Le chanteur a le mérite de donner la parole à chacune des parties impliquées dans ce qui sera le premier chapitre d’une véritable descente aux enfers. Car aux obstacles professionnels liés à son bras de fer avec Sony s’ajoutent des drames. Le premier est sentimental et le chanteur ne s’en est jamais remis. Il s’agit de l’annonce, en 1991, de la séropositivité de son compagnon, le Brésilien Anselmo Feleppa, et la mort de ce dernier deux ans plus tard. Le second concerne sa mère qui décède en 1997 et à laquelle il tenait tant.

On ne peut que ressortir bouleversé après avoir vu Freedom. C’est le testament d’un artiste hors pair et d’un homme fidèle jusqu’au bout à ses convictions mais en proie à ses propres paradoxes.

Un inimaginable casting de rêve

Si le talent et la popularité se mesurent au prestige des stars qui vous rendent hommage, alors George Michael fait indubitablement partie des plus grands. C’est un casting de stars 5 étoiles qui évoque ses souvenirs avec le chanteur ou lui rend hommage sur le plan personnel ou musical.

Mary J. Blidge est touchante quand elle parle du chanteur avec qui elle a partagé un titre en duo. L’émotion est plus que perceptible. Il en va de même pour Stevie Wonder, Elton John et Nile Rodgers qui tous ont été proches de George Michael.
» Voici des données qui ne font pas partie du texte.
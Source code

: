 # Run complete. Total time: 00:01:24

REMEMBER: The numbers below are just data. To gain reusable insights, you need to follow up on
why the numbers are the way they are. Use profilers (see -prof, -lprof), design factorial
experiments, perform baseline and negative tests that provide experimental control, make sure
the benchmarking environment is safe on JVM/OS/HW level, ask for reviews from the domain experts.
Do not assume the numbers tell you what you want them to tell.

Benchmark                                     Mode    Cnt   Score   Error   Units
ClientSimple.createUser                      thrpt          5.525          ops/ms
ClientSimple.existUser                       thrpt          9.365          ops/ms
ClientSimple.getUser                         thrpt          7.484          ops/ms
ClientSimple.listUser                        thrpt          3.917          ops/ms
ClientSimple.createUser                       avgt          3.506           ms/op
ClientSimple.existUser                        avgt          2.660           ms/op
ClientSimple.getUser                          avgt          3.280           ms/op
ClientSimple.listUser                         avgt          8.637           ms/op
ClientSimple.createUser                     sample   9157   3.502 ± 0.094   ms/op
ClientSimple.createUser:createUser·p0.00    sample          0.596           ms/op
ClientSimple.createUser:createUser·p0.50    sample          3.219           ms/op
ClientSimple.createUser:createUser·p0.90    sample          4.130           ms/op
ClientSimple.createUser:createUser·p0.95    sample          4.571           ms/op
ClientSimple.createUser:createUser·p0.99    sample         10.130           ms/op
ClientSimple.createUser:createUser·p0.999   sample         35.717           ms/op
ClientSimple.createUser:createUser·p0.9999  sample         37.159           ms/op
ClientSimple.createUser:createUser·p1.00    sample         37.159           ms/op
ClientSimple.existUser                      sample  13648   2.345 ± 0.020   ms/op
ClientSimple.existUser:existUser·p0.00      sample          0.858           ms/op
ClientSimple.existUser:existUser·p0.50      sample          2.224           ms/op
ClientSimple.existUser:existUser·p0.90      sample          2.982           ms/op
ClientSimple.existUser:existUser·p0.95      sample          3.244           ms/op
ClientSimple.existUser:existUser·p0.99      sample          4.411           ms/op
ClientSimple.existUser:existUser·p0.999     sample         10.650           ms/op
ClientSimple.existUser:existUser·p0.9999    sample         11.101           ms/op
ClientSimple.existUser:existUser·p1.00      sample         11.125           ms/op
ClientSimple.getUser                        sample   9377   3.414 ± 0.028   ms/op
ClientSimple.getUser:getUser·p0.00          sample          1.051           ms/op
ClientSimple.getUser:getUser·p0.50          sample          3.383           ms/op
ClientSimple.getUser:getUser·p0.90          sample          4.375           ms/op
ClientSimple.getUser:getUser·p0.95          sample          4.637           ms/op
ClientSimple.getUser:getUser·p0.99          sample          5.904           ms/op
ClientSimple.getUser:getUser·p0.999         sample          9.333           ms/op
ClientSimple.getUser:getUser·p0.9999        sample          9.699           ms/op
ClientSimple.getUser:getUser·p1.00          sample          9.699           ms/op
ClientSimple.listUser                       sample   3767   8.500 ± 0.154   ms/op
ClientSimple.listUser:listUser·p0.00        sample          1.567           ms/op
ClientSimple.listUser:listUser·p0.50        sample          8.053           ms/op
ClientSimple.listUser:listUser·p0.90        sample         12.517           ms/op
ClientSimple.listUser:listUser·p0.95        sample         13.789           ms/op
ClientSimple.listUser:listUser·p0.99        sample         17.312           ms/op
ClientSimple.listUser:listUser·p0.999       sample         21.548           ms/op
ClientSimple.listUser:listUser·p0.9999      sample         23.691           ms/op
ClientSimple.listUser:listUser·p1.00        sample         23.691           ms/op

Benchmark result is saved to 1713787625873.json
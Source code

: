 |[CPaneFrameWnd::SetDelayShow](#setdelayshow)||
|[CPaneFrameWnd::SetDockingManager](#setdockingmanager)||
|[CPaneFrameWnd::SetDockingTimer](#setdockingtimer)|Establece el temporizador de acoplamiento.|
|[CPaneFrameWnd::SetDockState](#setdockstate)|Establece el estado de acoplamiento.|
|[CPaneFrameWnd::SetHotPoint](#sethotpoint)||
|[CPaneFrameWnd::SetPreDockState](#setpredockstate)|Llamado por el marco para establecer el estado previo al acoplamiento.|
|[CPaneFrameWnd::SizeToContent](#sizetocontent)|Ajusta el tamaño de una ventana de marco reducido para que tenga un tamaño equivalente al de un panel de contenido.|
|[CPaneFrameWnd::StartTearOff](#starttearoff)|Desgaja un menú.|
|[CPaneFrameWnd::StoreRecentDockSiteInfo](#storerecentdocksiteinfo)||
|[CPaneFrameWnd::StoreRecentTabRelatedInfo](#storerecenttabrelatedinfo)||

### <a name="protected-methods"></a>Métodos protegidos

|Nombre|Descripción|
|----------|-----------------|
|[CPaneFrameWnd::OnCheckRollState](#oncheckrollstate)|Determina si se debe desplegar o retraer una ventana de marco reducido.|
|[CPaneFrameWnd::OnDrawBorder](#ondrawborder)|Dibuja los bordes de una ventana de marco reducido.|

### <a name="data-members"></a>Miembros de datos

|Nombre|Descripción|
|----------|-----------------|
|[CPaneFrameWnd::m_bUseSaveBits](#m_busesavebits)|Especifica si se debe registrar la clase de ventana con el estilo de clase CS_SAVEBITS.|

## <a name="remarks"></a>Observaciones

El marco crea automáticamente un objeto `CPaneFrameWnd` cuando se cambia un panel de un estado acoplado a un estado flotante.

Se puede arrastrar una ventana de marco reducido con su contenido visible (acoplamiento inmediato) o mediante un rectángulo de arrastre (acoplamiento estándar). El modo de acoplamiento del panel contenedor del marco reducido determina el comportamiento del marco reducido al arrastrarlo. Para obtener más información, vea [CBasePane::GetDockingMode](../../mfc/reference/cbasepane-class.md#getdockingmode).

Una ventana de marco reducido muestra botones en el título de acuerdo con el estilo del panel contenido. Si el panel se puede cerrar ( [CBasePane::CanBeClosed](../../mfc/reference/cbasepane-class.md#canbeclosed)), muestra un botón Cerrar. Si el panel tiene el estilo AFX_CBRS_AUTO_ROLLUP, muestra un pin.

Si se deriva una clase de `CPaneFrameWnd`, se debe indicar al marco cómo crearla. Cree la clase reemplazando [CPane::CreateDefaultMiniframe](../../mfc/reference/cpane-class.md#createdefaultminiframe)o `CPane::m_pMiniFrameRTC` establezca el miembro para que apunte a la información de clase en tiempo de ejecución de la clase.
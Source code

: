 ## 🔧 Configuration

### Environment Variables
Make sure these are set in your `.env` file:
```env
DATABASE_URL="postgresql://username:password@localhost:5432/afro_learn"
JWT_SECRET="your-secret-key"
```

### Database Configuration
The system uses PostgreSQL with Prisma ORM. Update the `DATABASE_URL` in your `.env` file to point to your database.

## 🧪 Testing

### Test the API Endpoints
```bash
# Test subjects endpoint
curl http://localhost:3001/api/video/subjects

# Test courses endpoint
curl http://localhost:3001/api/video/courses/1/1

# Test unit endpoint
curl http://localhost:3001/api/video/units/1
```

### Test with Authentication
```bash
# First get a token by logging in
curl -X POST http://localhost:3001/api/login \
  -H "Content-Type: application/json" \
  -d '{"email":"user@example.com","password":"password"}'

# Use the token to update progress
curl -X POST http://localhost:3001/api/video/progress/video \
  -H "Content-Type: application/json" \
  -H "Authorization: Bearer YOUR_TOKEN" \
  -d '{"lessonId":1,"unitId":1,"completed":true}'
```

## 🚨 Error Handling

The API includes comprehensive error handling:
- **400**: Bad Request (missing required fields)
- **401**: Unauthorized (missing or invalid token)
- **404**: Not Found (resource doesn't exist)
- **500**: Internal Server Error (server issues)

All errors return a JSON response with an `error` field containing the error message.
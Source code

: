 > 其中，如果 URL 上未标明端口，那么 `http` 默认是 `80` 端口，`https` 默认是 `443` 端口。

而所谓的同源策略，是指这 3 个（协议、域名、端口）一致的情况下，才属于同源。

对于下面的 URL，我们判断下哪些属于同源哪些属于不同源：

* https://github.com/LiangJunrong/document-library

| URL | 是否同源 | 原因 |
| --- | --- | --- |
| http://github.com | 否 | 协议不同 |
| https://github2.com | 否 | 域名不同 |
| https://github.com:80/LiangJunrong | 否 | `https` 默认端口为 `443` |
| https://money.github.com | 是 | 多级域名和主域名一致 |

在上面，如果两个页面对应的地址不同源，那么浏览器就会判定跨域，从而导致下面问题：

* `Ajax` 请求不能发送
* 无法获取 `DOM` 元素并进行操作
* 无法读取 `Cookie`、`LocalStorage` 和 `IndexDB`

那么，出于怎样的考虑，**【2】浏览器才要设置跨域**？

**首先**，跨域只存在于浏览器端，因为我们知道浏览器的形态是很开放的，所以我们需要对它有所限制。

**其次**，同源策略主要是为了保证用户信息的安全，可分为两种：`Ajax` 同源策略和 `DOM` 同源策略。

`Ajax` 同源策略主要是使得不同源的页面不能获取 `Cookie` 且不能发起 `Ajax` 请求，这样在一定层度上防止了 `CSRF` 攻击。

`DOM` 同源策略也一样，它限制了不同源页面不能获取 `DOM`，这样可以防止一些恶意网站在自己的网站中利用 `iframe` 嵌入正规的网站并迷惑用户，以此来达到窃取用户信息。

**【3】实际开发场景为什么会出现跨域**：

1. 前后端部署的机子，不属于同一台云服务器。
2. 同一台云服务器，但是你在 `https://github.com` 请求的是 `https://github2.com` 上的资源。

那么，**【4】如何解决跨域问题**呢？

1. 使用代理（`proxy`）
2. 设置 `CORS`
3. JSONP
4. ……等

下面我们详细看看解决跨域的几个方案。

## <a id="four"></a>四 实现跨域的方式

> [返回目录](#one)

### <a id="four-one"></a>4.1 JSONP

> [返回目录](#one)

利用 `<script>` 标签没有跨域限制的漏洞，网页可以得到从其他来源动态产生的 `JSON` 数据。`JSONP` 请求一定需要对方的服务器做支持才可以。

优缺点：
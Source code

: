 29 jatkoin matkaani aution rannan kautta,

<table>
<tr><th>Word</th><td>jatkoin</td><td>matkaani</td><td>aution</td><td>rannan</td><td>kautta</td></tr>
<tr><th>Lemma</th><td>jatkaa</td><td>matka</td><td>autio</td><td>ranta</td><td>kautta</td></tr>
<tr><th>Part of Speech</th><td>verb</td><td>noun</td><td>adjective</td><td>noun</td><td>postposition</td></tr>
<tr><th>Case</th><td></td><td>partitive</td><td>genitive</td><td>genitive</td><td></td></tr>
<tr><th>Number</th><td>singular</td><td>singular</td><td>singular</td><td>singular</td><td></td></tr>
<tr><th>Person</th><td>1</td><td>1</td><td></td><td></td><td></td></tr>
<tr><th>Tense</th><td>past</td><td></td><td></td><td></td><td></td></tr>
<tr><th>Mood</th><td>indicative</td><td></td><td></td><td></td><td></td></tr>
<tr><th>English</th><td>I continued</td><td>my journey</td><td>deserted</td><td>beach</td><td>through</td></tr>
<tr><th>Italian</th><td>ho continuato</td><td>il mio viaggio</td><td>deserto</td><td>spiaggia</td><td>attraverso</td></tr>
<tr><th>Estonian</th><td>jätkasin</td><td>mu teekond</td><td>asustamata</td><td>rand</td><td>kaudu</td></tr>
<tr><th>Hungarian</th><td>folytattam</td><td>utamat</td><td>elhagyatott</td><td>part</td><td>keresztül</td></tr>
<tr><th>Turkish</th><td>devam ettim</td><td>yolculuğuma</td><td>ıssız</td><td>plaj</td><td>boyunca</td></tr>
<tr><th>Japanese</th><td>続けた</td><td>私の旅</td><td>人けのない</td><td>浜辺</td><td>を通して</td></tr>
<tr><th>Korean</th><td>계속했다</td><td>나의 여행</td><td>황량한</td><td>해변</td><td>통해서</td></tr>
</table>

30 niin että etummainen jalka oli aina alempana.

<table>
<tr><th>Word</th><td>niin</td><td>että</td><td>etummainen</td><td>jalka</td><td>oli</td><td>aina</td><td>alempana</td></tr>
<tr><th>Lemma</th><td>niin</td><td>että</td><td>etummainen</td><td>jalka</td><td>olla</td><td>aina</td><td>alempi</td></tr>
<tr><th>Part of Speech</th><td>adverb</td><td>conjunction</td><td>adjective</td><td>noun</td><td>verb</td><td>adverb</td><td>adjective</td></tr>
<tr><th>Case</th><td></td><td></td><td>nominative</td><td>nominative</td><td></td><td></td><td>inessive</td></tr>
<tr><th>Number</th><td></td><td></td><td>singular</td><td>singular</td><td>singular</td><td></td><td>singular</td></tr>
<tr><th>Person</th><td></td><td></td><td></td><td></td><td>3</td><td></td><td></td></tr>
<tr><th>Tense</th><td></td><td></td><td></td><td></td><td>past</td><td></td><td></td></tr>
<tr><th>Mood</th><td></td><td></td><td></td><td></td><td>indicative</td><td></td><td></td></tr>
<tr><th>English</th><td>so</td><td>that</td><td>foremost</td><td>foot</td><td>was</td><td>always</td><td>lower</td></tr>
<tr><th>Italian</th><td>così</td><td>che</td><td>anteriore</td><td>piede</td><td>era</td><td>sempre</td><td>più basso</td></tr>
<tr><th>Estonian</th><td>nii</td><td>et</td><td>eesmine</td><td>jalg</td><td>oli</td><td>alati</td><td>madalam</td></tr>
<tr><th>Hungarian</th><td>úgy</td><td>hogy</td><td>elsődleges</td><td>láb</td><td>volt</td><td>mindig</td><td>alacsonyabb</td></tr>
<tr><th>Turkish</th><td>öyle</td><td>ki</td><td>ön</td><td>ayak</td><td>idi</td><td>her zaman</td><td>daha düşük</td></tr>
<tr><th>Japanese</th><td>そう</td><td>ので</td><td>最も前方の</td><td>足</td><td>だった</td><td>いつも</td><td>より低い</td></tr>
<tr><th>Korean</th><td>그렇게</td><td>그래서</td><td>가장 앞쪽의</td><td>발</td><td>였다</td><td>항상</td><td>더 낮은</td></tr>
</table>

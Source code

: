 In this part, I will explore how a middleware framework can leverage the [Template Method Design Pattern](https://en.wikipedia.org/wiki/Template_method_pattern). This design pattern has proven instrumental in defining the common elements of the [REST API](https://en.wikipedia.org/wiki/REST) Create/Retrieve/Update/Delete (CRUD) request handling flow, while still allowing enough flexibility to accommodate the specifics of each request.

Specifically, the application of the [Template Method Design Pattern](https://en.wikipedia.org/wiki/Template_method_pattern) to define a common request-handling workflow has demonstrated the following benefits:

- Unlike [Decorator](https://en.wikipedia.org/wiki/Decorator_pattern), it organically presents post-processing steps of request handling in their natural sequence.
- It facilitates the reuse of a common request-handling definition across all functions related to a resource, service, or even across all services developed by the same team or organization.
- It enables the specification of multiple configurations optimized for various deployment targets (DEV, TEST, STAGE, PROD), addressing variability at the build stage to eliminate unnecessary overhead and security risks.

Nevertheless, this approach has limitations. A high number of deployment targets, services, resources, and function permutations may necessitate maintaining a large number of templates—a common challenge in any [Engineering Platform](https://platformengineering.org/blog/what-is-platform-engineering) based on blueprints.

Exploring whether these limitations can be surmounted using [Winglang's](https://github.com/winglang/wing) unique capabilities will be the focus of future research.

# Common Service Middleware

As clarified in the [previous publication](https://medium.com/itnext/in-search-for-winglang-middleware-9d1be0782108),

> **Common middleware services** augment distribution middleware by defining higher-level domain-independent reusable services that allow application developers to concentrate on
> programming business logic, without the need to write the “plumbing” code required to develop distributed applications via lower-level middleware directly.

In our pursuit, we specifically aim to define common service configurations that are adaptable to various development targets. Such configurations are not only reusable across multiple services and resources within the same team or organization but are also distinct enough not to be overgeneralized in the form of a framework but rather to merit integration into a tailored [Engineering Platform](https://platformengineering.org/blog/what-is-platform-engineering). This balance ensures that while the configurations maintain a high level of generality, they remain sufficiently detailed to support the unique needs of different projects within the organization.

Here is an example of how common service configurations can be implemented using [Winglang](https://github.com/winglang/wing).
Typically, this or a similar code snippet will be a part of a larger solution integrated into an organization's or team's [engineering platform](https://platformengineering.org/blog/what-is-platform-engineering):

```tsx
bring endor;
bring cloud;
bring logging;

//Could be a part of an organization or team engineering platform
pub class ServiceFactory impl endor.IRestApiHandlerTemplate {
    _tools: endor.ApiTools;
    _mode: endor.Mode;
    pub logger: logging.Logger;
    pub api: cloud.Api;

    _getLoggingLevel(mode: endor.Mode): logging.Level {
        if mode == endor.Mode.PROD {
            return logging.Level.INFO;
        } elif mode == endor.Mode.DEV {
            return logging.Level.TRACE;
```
L’interprète de I want Your Sex ne laissait pas indifférent que dans le monde de la musique. Une pluie de super top models des années 80-90 lui rend aussi hommage. Parmi ceux-ci, Kate Moss, Naomi Campbell, Linda Evangelista, Cindy Crawford et un certain Jean-Paul Gauthier, styliste incontournable à l’époque.

Mais le plus surprenant, c’est probablement la présence dans ce documentaire de Liam Gallagher, l’ex-chanteur d’Oasis. Le cadet des frères Gallagher ne tari pas d’éloges envers George Michael qu’il qualifie d’Elvis des tempes modernes et en qui il voit une part de John Lennon. Rien que ça.

Listen Without Prejudice réédité

Tel que l’avait conçu George Michael avant sa disparition, le documentaire Freedom devait accompagner la réédition de Listen Without Prejudice Vol.1. Un vœu respecté puisque la nouvelle édition proposée par Sony sera disponible vendredi prochain. 

Trois versions seront disponibles. Une édition vinyle de l’album, un double CD qui permettra de réécouter la session acoustique donnée par le chanteur en 1996 dans le cadre de l’émission MTV Unplugged. Enfin, un coffret reprendra ces deux CD auxquels s’ajoutera un troisième contenant des faces B et des raretés. Un DVD proposant un concert de 1990 et plusieurs bonus compléteront l’ensemble.